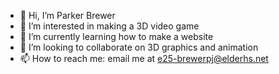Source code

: - 👋 Hi, I’m Parker Brewer
- 👀 I’m interested in making a 3D video game
- 🌱 I’m currently learning how to make a website
- 💞️ I’m looking to collaborate on 3D graphics and animation
- 📫 How to reach me: email me at e25-brewerpj@elderhs.net

<!---
ParkerBrewer/ParkerBrewer is a ✨ special ✨ repository because its `README.md` (this file) appears on your GitHub profile.
You can click the Preview link to take a look at your changes.
--->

·····

• [Task description]:
With the line that contains "- 👀 I’m interested in making a 3D video game" as the start, output every line through the end of the entries exactly. Add no other lines.

• [Written reply]:
- 👀 I’m interested in making a 3D video game
- 🌱 I’m currently learning how to make a website
- 💞️ I’m looking to collaborate on 3D graphics and animation
- 📫 How to reach me: email me at e25-brewerpj@elderhs.net

<!---
ParkerBrewer/ParkerBrewer is a ✨ special ✨ repository because its `README.md` (this file) appears on your GitHub profile.
You can click the Preview link to take a look at your changes.
--->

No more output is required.